SOURCE MATERIAL Start Marker
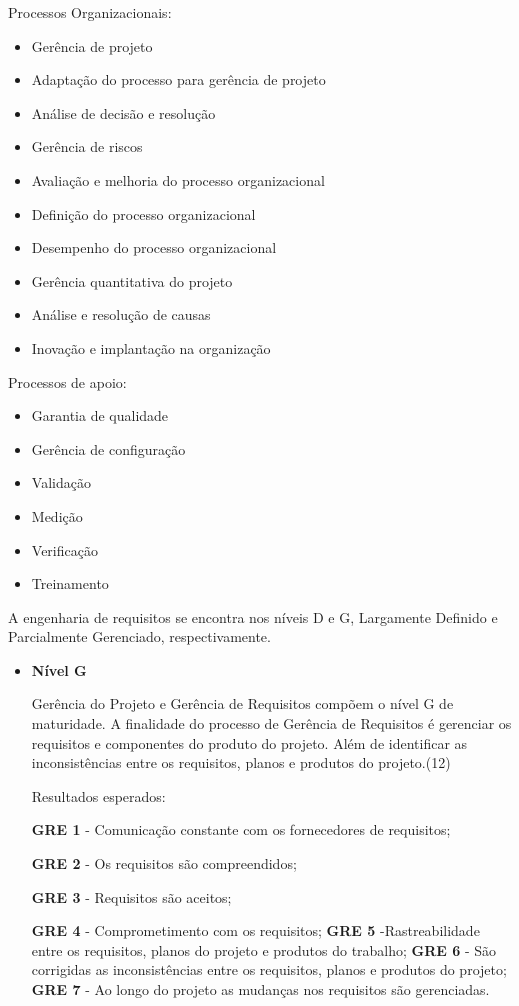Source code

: \begin{itemize}
Processos Organizacionais:

\begin{itemize}
\item Gerência de projeto
\item Adaptação do processo para gerência de projeto
\item Análise de decisão e resolução
\item Gerência de riscos
\item Avaliação e melhoria do processo organizacional
\item Definição do processo organizacional
\item Desempenho do processo organizacional
\item Gerência quantitativa do projeto
\item Análise e resolução de causas
\item Inovação e implantação na organização
\end{itemize}

Processos de apoio:

\begin{itemize}
\item Garantia de qualidade
\item Gerência de configuração
\item Validação
\item Medição
\item Verificação
\item Treinamento
\end{itemize}

A engenharia de requisitos se encontra nos níveis D e G, Largamente Definido e Parcialmente Gerenciado, respectivamente.

\begin{itemize}
\item \textbf{Nível G}

Gerência do Projeto e Gerência de Requisitos compõem o nível G de maturidade.
A finalidade do processo de Gerência de Requisitos é gerenciar os requisitos e componentes do produto do projeto. Além de identificar as inconsistências entre os requisitos, planos e produtos do projeto.(12)

Resultados esperados:

\textbf{GRE 1} - Comunicação constante com os fornecedores de requisitos;

\textbf{GRE 2} - Os requisitos são compreendidos;

\textbf{GRE 3} - Requisitos são aceitos;

\textbf{GRE 4} - Comprometimento com os requisitos;
\textbf{GRE 5} -Rastreabilidade entre os requisitos, planos do projeto e produtos do trabalho;
\textbf{GRE 6} - São corrigidas as inconsistências entre os requisitos, planos e produtos do projeto;
\textbf{GRE 7} - Ao longo do projeto as mudanças nos requisitos são gerenciadas.


\end{itemize}
\end{itemize}
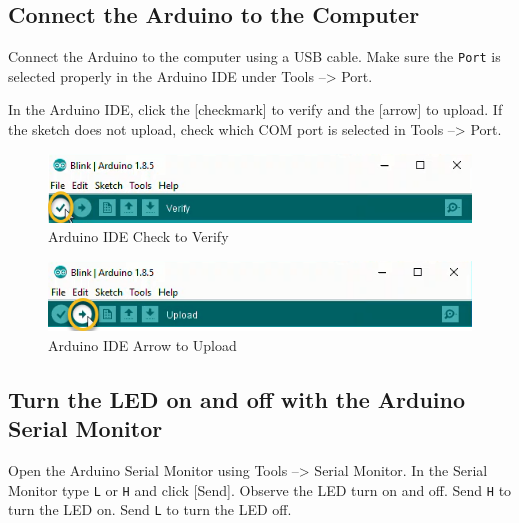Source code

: \documentclass{book}
\makeatletter
\def\maxwidth{\ifdim\Gin@nat@width>\linewidth\linewidth
    \else\Gin@nat@width\fi}
\let\Oldincludegraphics\includegraphics
\renewcommand{\includegraphics}[1]{\Oldincludegraphics[width=.8\maxwidth]{#1}}
\makeatother
\begin{document}
    
        \subsection{Connect the Arduino to the
Computer}\label{connect-the-arduino-to-the-computer}
    




    
        Connect the Arduino to the computer using a USB cable. Make sure the
\lstinline!Port! is selected properly in the Arduino IDE under Tools
--\textgreater{} Port.

In the Arduino IDE, click the {[}checkmark{]} to verify and the
{[}arrow{]} to upload. If the sketch does not upload, check which COM
port is selected in Tools --\textgreater{} Port.

\begin{figure}
\centering
\includegraphics{images/Check_to_Verify.png}
\caption{Arduino IDE Check to Verify}
\end{figure}

\begin{figure}
\centering
\includegraphics{images/Arrow_to_Upload.png}
\caption{Arduino IDE Arrow to Upload}
\end{figure}
    




    
        \subsection{Turn the LED on and off with the Arduino Serial
Monitor}\label{turn-the-led-on-and-off-with-the-arduino-serial-monitor}
    




    
        Open the Arduino Serial Monitor using Tools --\textgreater{} Serial
Monitor. In the Serial Monitor type \lstinline!L! or \lstinline!H! and
click {[}Send{]}. Observe the LED turn on and off. Send \lstinline!H! to
turn the LED on. Send \lstinline!L! to turn the LED off.
\end{document}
SOURCE MATERIAL End Marker
WORK TO COMPLETE: Among the entries above, how many lines hold the string "Monitor"? Answer with the bare number.

COMPLETED TASK: 3